Prudhoe will produce 14 billion barrels of oil, companies now say

Prudhoe will produce 14 billion barrels of oil, companies now say

Prudhoe Bay producers now expect to ultimately recover 14.1 million-14.2 billion barrels of oil from the giant Alaska North Slope field, about 60% of the estimated oil in place in the reservoir rock, company managers said.
That’s up from 9.6 billion barrels, a 40% recovery, estimated when Prudhoe was first discovered in 1968.

“The Prudhoe producers have done a very good job of maximizing recovery, and they’ve had a very high quality reservoir to work with,” said Mark Myers, Alaska’s Commissioner of Natural Resources.
To get this result, Myers said, the field operators have employed innovative new production and drilling technologies, some of them invented or first applied on the slope.

These include multi-lateral wells, or several wells drilled underground off a single well from the surface; use of low-cost coiled-tubing units for drilling; extended-reach horizontal production wells and “four dimensional” seismic, the commissioner said.

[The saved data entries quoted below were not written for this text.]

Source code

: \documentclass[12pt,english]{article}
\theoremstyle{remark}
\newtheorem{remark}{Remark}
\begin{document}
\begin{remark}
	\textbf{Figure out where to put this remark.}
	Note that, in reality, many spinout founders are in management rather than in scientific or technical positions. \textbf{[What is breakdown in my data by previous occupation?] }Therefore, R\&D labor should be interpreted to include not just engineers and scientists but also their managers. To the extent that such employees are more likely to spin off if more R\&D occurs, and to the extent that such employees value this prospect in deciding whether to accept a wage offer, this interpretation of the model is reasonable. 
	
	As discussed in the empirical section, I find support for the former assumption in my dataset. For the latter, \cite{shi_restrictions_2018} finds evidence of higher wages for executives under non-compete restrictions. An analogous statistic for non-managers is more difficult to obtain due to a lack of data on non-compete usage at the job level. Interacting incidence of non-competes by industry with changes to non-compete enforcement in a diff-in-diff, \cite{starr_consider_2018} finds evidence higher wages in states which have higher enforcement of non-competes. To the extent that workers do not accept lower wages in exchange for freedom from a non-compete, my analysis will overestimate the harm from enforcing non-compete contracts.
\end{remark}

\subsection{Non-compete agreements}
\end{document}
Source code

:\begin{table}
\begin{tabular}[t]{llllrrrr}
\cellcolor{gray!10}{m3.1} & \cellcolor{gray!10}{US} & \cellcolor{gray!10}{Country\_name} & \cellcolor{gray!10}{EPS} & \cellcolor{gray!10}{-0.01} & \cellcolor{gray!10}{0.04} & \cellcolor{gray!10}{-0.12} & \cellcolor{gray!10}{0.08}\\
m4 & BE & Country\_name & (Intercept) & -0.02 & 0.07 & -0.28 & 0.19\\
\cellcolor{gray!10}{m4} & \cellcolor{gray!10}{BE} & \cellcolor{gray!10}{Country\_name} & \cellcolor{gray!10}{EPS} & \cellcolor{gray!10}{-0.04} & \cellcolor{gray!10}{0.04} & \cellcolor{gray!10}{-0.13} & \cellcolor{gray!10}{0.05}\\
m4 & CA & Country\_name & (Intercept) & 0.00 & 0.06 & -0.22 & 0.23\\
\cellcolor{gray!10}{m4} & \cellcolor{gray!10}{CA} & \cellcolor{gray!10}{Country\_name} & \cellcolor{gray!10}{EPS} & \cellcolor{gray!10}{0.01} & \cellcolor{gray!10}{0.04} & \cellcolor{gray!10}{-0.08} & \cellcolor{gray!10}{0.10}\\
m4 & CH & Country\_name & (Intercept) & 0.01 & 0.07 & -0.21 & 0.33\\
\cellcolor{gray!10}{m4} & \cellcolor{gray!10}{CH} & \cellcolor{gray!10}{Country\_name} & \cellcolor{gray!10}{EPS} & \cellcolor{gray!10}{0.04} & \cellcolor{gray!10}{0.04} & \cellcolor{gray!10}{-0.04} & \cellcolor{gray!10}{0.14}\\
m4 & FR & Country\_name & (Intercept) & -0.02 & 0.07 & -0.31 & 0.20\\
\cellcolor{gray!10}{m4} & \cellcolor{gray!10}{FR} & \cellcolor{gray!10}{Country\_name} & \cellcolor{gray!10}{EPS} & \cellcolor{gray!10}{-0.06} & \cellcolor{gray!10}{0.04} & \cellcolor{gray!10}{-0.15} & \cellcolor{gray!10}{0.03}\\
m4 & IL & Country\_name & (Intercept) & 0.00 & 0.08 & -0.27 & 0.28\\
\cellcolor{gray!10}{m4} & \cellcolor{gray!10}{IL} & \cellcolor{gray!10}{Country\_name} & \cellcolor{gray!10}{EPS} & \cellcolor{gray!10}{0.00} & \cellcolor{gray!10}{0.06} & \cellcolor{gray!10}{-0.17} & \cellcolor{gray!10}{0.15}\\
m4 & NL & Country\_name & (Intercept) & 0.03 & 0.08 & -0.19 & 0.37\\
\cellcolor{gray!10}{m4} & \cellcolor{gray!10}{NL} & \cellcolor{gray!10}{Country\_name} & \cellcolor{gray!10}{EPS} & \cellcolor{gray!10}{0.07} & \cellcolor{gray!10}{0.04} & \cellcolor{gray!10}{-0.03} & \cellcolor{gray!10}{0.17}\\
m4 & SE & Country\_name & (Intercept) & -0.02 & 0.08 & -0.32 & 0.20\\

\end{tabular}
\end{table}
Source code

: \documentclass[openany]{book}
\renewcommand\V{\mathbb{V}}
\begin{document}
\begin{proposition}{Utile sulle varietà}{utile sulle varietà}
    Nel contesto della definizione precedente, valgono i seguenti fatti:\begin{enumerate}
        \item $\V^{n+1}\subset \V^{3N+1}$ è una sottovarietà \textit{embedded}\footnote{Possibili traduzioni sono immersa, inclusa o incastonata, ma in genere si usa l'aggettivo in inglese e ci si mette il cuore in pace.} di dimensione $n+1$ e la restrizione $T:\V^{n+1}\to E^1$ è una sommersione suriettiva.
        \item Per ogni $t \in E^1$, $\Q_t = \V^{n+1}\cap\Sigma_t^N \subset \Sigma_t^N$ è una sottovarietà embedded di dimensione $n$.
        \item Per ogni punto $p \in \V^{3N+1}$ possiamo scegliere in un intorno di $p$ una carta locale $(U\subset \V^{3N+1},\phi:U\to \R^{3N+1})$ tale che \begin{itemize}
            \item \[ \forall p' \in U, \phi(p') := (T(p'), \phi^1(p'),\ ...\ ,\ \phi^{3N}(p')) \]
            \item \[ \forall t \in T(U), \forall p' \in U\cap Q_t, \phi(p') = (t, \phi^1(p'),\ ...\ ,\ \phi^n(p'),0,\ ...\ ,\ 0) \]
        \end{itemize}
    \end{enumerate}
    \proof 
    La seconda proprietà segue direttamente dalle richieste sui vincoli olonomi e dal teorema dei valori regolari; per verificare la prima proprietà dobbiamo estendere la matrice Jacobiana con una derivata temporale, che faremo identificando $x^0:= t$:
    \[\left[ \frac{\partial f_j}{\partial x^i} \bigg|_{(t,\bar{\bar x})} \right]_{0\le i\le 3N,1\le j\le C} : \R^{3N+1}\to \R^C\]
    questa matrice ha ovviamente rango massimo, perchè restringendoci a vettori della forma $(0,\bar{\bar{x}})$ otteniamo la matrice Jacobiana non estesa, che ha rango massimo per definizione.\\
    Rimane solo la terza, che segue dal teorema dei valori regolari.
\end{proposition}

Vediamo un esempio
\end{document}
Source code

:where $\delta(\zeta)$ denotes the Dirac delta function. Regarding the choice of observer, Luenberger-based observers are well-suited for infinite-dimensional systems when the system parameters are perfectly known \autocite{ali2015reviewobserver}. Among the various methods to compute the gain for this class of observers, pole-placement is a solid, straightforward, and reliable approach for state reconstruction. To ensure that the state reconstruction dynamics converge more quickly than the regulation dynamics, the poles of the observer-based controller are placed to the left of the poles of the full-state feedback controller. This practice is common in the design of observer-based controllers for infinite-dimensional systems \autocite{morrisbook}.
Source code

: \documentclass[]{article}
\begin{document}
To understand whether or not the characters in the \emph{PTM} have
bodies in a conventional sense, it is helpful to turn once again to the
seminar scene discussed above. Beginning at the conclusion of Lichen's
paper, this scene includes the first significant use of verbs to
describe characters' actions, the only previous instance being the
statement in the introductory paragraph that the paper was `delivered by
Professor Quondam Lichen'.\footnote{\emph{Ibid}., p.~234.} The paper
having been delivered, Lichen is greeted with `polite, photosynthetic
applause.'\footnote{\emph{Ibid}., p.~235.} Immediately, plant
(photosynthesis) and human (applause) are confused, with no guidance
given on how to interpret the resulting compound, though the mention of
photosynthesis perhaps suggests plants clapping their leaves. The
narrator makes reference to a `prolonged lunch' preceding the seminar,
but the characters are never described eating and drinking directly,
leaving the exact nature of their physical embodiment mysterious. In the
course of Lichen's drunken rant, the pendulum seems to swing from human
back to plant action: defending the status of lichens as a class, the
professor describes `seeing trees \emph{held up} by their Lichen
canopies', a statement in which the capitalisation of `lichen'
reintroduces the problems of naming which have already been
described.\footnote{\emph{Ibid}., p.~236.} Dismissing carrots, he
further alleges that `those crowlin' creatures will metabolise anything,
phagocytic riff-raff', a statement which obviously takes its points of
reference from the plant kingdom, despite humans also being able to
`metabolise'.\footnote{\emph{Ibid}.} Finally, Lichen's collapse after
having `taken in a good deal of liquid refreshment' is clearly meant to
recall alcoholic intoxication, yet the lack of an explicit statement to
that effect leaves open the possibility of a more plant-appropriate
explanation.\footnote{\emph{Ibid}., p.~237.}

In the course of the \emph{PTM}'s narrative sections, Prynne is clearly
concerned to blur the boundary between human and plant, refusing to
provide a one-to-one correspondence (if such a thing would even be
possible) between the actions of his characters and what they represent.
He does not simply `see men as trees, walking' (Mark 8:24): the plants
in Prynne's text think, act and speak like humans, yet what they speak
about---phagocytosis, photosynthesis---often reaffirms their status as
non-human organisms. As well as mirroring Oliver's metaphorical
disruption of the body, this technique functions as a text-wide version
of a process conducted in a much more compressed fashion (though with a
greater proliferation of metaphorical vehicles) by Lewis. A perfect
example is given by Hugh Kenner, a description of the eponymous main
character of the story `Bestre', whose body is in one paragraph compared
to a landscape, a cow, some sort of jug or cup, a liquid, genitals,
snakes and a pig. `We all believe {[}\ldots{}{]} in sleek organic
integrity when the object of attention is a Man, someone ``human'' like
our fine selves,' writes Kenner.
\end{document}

Bruce Laughlin, BP’s manager for Alaska reservoir development, said gas re-injection for pressure maintenance and a miscible injectant made with natural gas liquids used in enhanced oil recovery, have also been major factors in improved recovery, along with a field waterflood.
BP is the operator and part-owner of Prudhoe Bay. Other owners include ConocoPhillips and ExxonMobil.
As an oil field, Prudhoe is showing its age. The Prudhoe Oil Pool, the field’s largest oil reservoir, is now producing about 250,000 b/d, or one-sixth of its original rate of 1.5 million b/d. Its wells once produced 10,000 b/d or more but many are now at 1,000 b/d or less.
The reservoir is still, however, the largest slope producer and one of the largest US producing fields. It is also the economic lynchpin of the North Slope producing half of the overall slope output of about 500,000 b/d. It would be economically difficult to operate the Trans Alaska Pipeline System without Prudhoe, Laughlin said.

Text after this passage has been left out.